> **Exercise aim**
Starting at the line with "그리고 함께 성공해 낼" in it, reproduce each line below through the last one, exactly, and include nothing else.

> **Document images with source code**
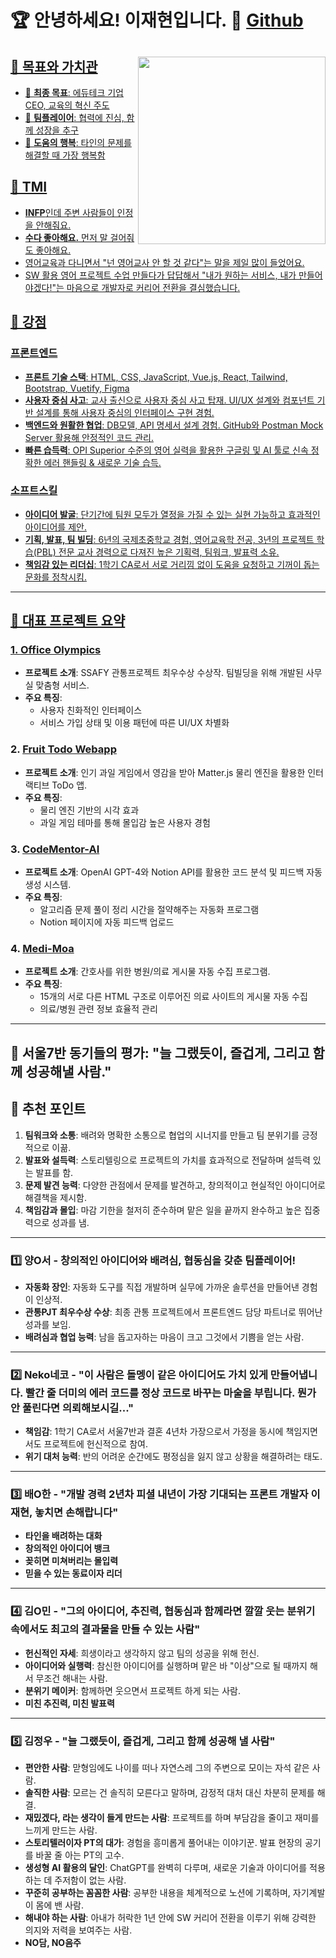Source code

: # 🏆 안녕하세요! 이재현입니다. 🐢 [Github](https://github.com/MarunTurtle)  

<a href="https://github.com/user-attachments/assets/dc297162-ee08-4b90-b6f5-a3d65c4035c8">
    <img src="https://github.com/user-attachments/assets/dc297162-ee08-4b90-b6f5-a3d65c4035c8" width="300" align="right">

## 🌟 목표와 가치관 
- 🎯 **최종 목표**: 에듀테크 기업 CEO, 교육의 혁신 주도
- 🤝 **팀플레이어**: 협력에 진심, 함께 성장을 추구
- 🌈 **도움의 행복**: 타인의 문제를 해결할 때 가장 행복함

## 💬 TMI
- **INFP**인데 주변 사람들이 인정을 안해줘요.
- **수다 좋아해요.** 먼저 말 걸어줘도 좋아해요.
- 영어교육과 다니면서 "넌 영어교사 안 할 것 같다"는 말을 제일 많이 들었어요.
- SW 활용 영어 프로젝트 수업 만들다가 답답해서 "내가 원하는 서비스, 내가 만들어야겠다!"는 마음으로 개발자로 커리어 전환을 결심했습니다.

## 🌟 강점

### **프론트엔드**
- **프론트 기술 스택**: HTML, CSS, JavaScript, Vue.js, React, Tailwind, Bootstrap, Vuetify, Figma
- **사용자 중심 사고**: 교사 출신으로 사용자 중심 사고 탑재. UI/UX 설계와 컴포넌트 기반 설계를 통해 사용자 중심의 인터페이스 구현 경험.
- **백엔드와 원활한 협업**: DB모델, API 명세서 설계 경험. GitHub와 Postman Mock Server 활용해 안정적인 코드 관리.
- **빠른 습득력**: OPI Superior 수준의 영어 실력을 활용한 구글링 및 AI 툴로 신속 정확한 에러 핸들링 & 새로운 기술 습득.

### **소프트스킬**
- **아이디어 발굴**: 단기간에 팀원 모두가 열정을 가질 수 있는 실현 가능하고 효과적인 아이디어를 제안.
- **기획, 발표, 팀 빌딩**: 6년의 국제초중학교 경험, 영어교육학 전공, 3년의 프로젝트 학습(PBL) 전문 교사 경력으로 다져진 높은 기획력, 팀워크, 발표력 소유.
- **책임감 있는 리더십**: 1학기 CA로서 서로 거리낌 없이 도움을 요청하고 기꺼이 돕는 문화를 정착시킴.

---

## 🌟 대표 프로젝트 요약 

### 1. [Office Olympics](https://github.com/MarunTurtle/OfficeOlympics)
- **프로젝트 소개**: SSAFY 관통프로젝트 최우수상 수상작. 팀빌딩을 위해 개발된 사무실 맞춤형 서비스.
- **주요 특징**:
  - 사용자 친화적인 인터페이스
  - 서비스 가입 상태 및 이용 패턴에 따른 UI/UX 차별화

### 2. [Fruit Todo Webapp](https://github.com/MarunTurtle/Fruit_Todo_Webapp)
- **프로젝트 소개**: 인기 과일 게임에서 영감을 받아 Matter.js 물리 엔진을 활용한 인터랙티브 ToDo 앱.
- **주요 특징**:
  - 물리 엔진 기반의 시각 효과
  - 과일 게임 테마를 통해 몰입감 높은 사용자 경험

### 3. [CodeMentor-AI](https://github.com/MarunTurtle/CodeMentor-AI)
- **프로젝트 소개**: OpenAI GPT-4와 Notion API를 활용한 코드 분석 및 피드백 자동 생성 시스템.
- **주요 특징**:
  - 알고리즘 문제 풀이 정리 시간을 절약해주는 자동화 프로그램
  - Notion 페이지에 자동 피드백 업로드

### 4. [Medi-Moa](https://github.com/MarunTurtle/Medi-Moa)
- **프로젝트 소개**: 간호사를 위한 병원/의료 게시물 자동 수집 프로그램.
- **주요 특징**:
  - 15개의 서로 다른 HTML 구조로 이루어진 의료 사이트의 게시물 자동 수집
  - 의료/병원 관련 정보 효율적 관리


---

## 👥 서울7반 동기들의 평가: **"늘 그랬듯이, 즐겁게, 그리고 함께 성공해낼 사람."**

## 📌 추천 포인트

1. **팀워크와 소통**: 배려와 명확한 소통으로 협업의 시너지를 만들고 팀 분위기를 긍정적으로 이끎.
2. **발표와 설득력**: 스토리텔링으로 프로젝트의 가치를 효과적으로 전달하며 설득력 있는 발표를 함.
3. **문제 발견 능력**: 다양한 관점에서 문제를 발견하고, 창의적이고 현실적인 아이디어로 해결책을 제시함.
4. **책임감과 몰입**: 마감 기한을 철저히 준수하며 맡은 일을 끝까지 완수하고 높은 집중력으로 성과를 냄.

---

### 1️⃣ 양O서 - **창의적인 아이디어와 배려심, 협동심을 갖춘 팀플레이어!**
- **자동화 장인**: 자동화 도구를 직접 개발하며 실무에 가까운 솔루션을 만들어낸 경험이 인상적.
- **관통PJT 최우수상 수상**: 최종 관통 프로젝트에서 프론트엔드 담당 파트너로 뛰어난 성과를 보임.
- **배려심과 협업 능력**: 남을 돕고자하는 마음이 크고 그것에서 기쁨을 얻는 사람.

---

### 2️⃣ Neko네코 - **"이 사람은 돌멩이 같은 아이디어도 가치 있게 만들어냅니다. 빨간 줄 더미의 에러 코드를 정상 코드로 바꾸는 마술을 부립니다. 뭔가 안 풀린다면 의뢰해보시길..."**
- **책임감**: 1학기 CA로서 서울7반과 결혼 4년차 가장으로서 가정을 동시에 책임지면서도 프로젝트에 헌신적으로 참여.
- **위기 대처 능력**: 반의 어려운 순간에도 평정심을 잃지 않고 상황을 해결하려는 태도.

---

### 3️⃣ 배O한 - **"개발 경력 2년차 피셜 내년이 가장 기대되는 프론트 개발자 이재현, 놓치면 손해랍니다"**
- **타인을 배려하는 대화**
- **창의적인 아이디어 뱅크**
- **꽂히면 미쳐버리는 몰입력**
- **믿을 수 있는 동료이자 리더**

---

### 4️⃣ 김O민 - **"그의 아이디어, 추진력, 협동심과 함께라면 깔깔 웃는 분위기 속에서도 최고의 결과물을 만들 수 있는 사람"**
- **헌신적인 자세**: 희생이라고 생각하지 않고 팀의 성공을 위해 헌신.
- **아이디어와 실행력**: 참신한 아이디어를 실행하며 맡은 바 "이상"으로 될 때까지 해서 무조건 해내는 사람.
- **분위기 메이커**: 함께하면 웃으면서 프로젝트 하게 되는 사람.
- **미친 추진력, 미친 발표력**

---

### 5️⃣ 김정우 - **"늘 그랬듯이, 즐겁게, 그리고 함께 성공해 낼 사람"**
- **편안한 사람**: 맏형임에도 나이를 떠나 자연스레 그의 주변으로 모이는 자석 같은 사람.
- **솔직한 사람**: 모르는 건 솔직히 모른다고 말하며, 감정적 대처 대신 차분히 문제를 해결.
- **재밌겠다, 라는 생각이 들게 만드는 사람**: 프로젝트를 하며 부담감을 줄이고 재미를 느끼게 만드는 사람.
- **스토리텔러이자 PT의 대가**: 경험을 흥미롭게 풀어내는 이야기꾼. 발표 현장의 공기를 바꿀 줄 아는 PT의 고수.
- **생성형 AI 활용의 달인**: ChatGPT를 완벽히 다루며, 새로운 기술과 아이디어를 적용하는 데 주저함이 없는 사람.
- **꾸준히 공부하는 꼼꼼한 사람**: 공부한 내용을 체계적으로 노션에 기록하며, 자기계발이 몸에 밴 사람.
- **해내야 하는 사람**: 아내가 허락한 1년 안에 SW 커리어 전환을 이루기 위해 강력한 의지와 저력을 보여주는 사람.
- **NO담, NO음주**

> **Result of the task**
### 5️⃣ 김정우 - **"늘 그랬듯이, 즐겁게, 그리고 함께 성공해 낼 사람"**
- **편안한 사람**: 맏형임에도 나이를 떠나 자연스레 그의 주변으로 모이는 자석 같은 사람.
- **솔직한 사람**: 모르는 건 솔직히 모른다고 말하며, 감정적 대처 대신 차분히 문제를 해결.
- **재밌겠다, 라는 생각이 들게 만드는 사람**: 프로젝트를 하며 부담감을 줄이고 재미를 느끼게 만드는 사람.
- **스토리텔러이자 PT의 대가**: 경험을 흥미롭게 풀어내는 이야기꾼. 발표 현장의 공기를 바꿀 줄 아는 PT의 고수.
- **생성형 AI 활용의 달인**: ChatGPT를 완벽히 다루며, 새로운 기술과 아이디어를 적용하는 데 주저함이 없는 사람.
- **꾸준히 공부하는 꼼꼼한 사람**: 공부한 내용을 체계적으로 노션에 기록하며, 자기계발이 몸에 밴 사람.
- **해내야 하는 사람**: 아내가 허락한 1년 안에 SW 커리어 전환을 이루기 위해 강력한 의지와 저력을 보여주는 사람.
- **NO담, NO음주**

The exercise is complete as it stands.